#### Data
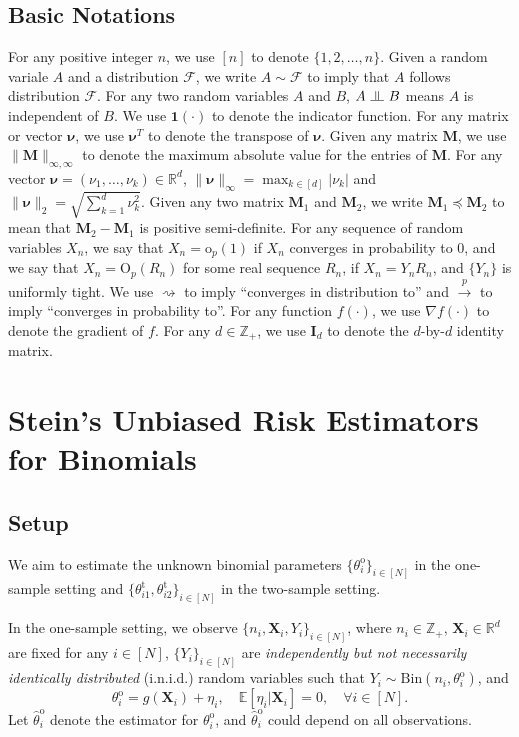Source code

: \documentclass[12pt,letterpaper]{article}
\newcommand{\indep}{\ \raisebox{0.05em}{\rotatebox[origin=c]{90}{$\models$}} \ }
\begin{document}
\subsection{Basic Notations}
For any positive integer $n$, we use $[n]$ to denote $\{1,2,\ldots,n\}$. Given a random variale $A$ and a distribution $\mathcal{F}$, we write $A\sim\mathcal{F}$ to imply that $A$ follows distribution $\mathcal{F}$. For any two random variables $A$ and $B$, $A\indep B$ means $A$ is independent of $B$. We use $\mathbf{1}(\cdot)$ to denote the indicator function. For any matrix or vector $\boldsymbol{\nu}$, we use $\boldsymbol{\nu}^T$ to denote the transpose of $\boldsymbol{\nu}$. Given any matrix $\mathbf{M}$, we use $\|\mathbf{M}\|_{\infty,\infty}$ to denote the maximum absolute value for the entries of $\mathbf{M}$. For any vector $\boldsymbol{\nu}=(\nu_1,\ldots,\nu_k)\in\mathbb{R}^d$, $\|\boldsymbol{\nu}\|_{\infty}=\max_{k\in[d]}|\nu_k|$ and $\|\boldsymbol{\nu}\|_{2}=\sqrt{\sum_{k=1}^d\nu_k^2}$. Given any two matrix $\mathbf{M}_1$ and $\mathbf{M}_2$, we write $\mathbf{M}_1\preceq\mathbf{M}_2$ to mean that $\mathbf{M}_2-\mathbf{M}_1$ is positive semi-definite. For any sequence of random variables $X_n$, we say that $X_n=\mathrm{o}_p(1)$ if $X_n$ converges in probability to $0$, and we say that $X_n=\mathrm{O}_p(R_n)$ for some real sequence $R_n$, if $X_n=Y_nR_n$, and $\{Y_n\}$ is uniformly tight. We use $\rightsquigarrow$ to imply ``converges in distribution to'' and $\overset{p}{\rightarrow}$ to imply ``converges in probability to''. For any function $f(\cdot)$, we use $\nabla f(\cdot)$ to denote the gradient of $f$. For any $d\in\mathbb{Z}_{+}$, we use $\mathbf{I}_d$ to denote the $d$-by-$d$ identity matrix. 

\section{Stein's Unbiased Risk Estimators for Binomials}\label{sec:SURE}
\subsection{Setup} 
We aim to estimate the unknown binomial parameters $\{\theta_i^{\mathrm{o}}\}_{i\in[N]}$ in the one-sample setting and $\{\theta_{i1}^{\mathrm{t}},\theta_{i2}^{\mathrm{t}}\}_{i\in[N]}$ in the two-sample setting. 

In the one-sample setting, we observe $\{n_i,\mathbf{X}_i,Y_i\}_{i\in[N]}$, where $n_i\in\mathbb{Z}_{+}$, $\mathbf{X}_i\in\mathbb{R}^d$ are fixed for any $i\in[N]$, $\{Y_i\}_{i\in[N]}$ are \textit{independently but not necessarily identically distributed} (i.n.i.d.) random variables such that $Y_{i}\sim \mathrm{Bin}(n_i, \theta_i^{\textrm{o}})$, and
\begin{equation}\label{eq:one-sample:dependence:covariate}
    \theta_i^{\textrm{o}} = g(\mathbf{X}_i)+\eta_i,\quad \mathbb{E}[\eta_i|\mathbf{X}_i]=0,\quad \forall i\in[N].
\end{equation}
Let $\hat{\theta}_i^{\textrm{o}}$ denote the estimator for $\theta_i^{\textrm{o}}$, and $\hat{\theta}_i^{\textrm{o}}$ could depend on all observations. 
\end{document}
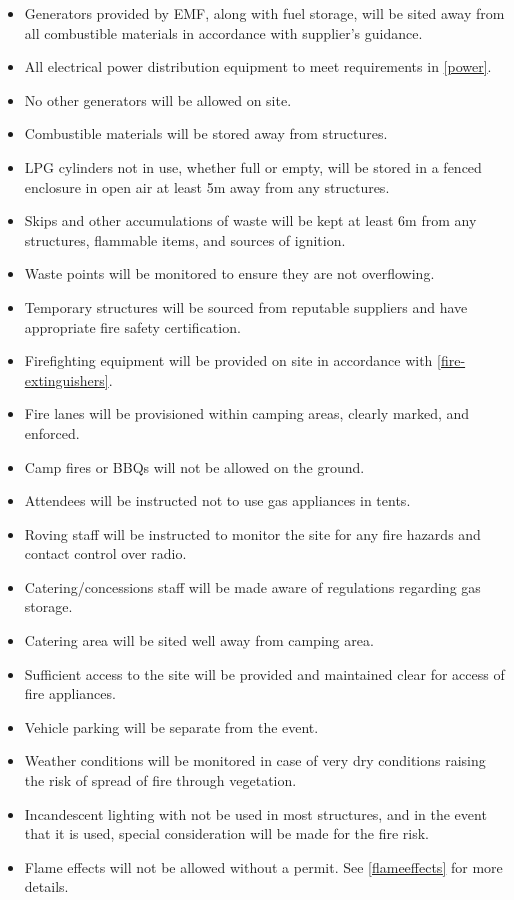 \begin{itemize}
\tightlist
\item Generators provided by EMF, along with fuel storage, will be sited away from all
      combustible materials in accordance with supplier's guidance.
\item All electrical power distribution equipment to meet requirements in \cref{power}.
\item No other generators will be allowed on site.
\item Combustible materials will be stored away from structures.
\item LPG cylinders not in use, whether full or empty, will be stored in a fenced enclosure in open air at least 5m
      away from any structures.
\item Skips and other accumulations of waste will be kept at least 6m from any structures, flammable items, and sources of ignition.
\item Waste points will be monitored to ensure they are not overflowing.
\item Temporary structures will be sourced from reputable suppliers and have appropriate fire safety certification.
\item Firefighting equipment will be provided on site in accordance with \cref{fire-extinguishers}.
\item Fire lanes will be provisioned within camping areas, clearly marked, and enforced.
\item Camp fires or BBQs will not be allowed on the ground.
\item Attendees will be instructed not to use gas appliances in tents.
\item Roving staff will be instructed to monitor the site for any fire hazards and contact control over radio.
\item Catering/concessions staff will be made aware of regulations regarding gas storage.
\item Catering area will be sited well away from camping area.
\item Sufficient access to the site will be provided and maintained clear for access of fire appliances.
\item Vehicle parking will be separate from the event.
\item Weather conditions will be monitored in case of very dry conditions raising the risk of spread of fire through vegetation.
\item Incandescent lighting with not be used in most structures, and in the event that it is used, special consideration will be made for the fire risk.
\item Flame effects will not be allowed without a permit. See \cref{flameeffects} for more details.
\end{itemize}

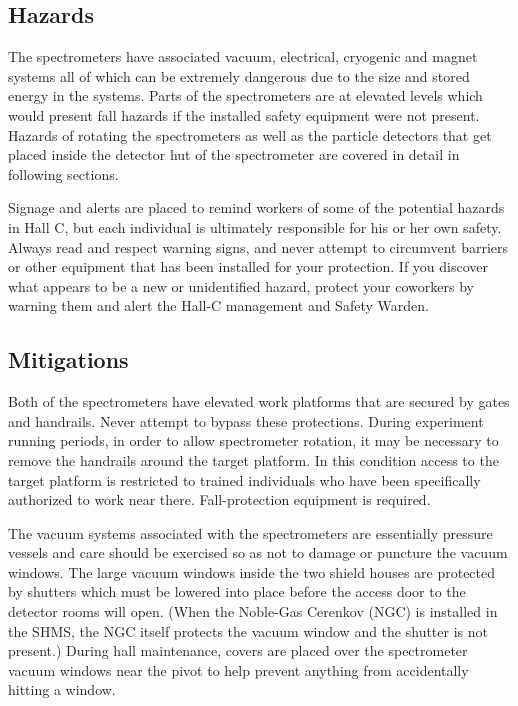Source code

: \begin{safetyen}{0}{0}
\label{sec:hrs-safety}

\subsection{Hazards}

The spectrometers have associated vacuum, electrical, cryogenic and
magnet systems all of which can be extremely dangerous due to the size
and stored energy in the systems.  
Parts of the spectrometers are at elevated levels which would present fall
hazards if the installed safety equipment were not present.
Hazards of rotating the
spectrometers as well as the particle detectors that get placed inside
the detector hut of the spectrometer are covered in detail in
following sections.

Signage and alerts are placed to remind workers of some of the potential hazards
in Hall C, but each individual is ultimately responsible for his or her own 
safety. Always read and respect warning signs, and never attempt to 
circumvent barriers or other equipment
that has been installed for your protection. If you discover what appears to be a
new or unidentified hazard, protect your coworkers by warning them
and alert the Hall-C management and Safety Warden.

\subsection{Mitigations}

Both of the spectrometers have elevated work platforms that are secured by
gates and handrails. Never attempt to bypass these protections. During experiment
running periods, in order to allow spectrometer rotation, it may be necessary to
remove the handrails around the target platform. In this condition access to the 
target platform is restricted to trained individuals who have been specifically
authorized to work near there. Fall-protection equipment is required.

The vacuum systems associated with the spectrometers are essentially 
pressure vessels and care should be exercised so as not to damage or puncture the 
vacuum windows.   The large vacuum windows inside the two shield houses are protected
by shutters which must be lowered into place before the access door to the
detector rooms will open. (When the Noble-Gas Cerenkov (NGC) is installed in the SHMS, 
the NGC itself protects the vacuum window and the shutter is not present.)
During hall maintenance, covers are placed over the spectrometer
vacuum windows near the pivot
to help prevent anything from accidentally hitting a window.


\end{safetyen}
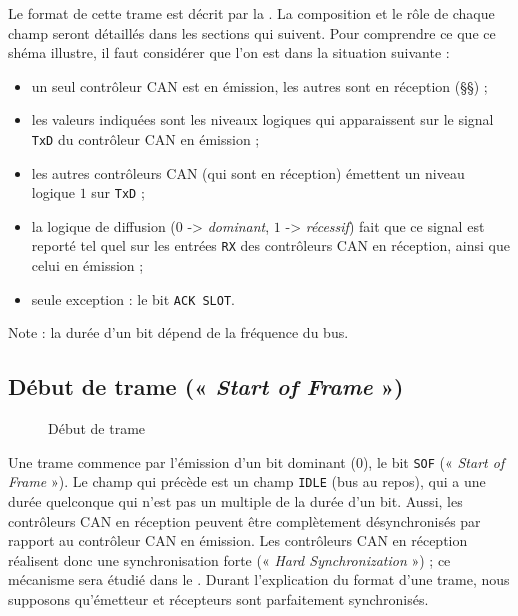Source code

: Le format de cette trame est décrit par la . La composition et le rôle de chaque champ seront détaillés dans les sections qui suivent. Pour comprendre ce que ce shéma illustre, il faut considérer que l'on est dans la situation suivante :
\begin{itemize}
  \item un seul contrôleur CAN est en émission, les autres sont en réception (§§) ;
  \item les valeurs indiquées sont les niveaux logiques qui apparaissent sur le signal \texttt{TxD} du contrôleur CAN en émission ;
  \item les autres contrôleurs CAN (qui sont en réception) émettent un niveau logique $1$ sur \texttt{TxD} ;
  \item la logique de diffusion ($0$ -> \emph{dominant}, $1$ -> \emph{récessif}) fait que ce signal est reporté tel quel sur les entrées \texttt{RX} des contrôleurs CAN en réception, ainsi que celui en émission ;
  \item seule exception : le bit \texttt{ACK SLOT}. 
\end{itemize}

Note : la durée d'un bit dépend de la fréquence du bus.









\subsection{Début de trame (« \emph{Start of Frame} »)}

\begin{figure}[h]
  \centering
  \caption{Début de trame}
\end{figure}

Une trame commence par l'émission d'un bit dominant ($0$), le bit \texttt{SOF} (« \emph{Start of Frame} »). Le champ qui précède est un champ \texttt{IDLE} (bus au repos), qui a une durée quelconque qui n'est pas un multiple de la durée d'un bit. Aussi, les contrôleurs CAN en réception peuvent être complètement désynchronisés par rapport au contrôleur CAN en émission. Les contrôleurs CAN en réception réalisent donc une synchronisation forte (« \emph{Hard Synchronization} ») ; ce mécanisme sera étudié dans le . Durant l'explication du format d'une trame, nous supposons qu'émetteur et récepteurs sont parfaitement synchronisés.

#### Exercise
Search the listing above for "dans" and copy every line that has it.

#### Completed exercise
: Le format de cette trame est décrit par la . La composition et le rôle de chaque champ seront détaillés dans les sections qui suivent. Pour comprendre ce que ce shéma illustre, il faut considérer que l'on est dans la situation suivante :
Une trame commence par l'émission d'un bit dominant ($0$), le bit \texttt{SOF} (« \emph{Start of Frame} »). Le champ qui précède est un champ \texttt{IDLE} (bus au repos), qui a une durée quelconque qui n'est pas un multiple de la durée d'un bit. Aussi, les contrôleurs CAN en réception peuvent être complètement désynchronisés par rapport au contrôleur CAN en émission. Les contrôleurs CAN en réception réalisent donc une synchronisation forte (« \emph{Hard Synchronization} ») ; ce mécanisme sera étudié dans le . Durant l'explication du format d'une trame, nous supposons qu'émetteur et récepteurs sont parfaitement synchronisés.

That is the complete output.